**WHAT IS BEING ASKED:** For each line below that holds "internal", return the line as it stands.

**ENTRIES SHOWN:**

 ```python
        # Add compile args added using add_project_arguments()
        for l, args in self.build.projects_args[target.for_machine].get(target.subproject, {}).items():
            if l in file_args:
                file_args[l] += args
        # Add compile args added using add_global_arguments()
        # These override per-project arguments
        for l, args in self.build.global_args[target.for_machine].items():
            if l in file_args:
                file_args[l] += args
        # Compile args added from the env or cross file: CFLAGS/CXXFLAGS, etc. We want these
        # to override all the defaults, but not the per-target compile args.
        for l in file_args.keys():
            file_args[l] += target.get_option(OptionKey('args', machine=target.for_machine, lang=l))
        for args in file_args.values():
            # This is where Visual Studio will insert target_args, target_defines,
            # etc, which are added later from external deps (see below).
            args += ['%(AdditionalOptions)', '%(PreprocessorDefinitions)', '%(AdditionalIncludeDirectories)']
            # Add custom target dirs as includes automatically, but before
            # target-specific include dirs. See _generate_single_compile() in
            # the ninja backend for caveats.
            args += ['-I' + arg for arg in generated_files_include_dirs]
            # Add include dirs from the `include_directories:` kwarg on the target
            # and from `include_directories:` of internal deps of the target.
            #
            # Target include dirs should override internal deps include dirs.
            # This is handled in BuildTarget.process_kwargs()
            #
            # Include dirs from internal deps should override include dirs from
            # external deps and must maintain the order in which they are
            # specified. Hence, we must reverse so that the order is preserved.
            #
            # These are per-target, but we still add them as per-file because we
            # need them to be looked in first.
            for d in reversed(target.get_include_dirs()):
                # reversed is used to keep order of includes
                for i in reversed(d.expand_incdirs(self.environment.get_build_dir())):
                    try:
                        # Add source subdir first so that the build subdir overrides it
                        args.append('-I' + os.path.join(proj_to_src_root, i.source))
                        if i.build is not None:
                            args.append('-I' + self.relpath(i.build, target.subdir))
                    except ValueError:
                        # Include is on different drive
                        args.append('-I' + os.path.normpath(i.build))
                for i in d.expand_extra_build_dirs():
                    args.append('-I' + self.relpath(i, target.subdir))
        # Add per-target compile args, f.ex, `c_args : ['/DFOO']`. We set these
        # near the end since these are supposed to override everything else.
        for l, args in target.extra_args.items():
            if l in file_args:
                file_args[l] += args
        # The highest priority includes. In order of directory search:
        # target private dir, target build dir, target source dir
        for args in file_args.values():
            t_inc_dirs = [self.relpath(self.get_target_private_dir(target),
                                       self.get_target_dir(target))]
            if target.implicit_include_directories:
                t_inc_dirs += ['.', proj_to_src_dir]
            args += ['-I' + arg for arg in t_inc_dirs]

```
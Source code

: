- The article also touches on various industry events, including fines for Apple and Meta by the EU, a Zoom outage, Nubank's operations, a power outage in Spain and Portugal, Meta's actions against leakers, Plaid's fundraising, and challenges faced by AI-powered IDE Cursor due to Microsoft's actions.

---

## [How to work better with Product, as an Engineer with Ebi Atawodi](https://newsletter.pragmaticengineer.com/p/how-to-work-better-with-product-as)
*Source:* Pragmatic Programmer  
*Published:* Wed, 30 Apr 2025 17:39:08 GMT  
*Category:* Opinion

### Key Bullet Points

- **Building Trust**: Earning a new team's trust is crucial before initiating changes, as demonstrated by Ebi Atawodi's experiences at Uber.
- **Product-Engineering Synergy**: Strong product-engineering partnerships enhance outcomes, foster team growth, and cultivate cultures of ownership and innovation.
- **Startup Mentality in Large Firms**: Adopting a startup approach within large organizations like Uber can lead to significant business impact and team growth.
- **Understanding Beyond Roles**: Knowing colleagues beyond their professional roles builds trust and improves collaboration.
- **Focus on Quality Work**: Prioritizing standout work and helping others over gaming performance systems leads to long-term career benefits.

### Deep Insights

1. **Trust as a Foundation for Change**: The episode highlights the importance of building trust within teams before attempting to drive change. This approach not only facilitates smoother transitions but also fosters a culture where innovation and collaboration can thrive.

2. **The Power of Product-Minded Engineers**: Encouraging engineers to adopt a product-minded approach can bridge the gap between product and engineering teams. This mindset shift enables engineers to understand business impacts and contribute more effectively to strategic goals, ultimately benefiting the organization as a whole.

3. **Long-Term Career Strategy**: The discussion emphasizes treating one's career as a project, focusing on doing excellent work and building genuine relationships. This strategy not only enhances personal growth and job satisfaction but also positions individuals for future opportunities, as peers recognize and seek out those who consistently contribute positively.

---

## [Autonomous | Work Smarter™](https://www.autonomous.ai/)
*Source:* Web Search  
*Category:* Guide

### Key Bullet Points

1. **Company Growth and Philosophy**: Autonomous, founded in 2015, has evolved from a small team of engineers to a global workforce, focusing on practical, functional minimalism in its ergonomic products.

**RESPONSE TO THIS TASK:**
            # and from `include_directories:` of internal deps of the target.
            # Target include dirs should override internal deps include dirs.
            # Include dirs from internal deps should override include dirs from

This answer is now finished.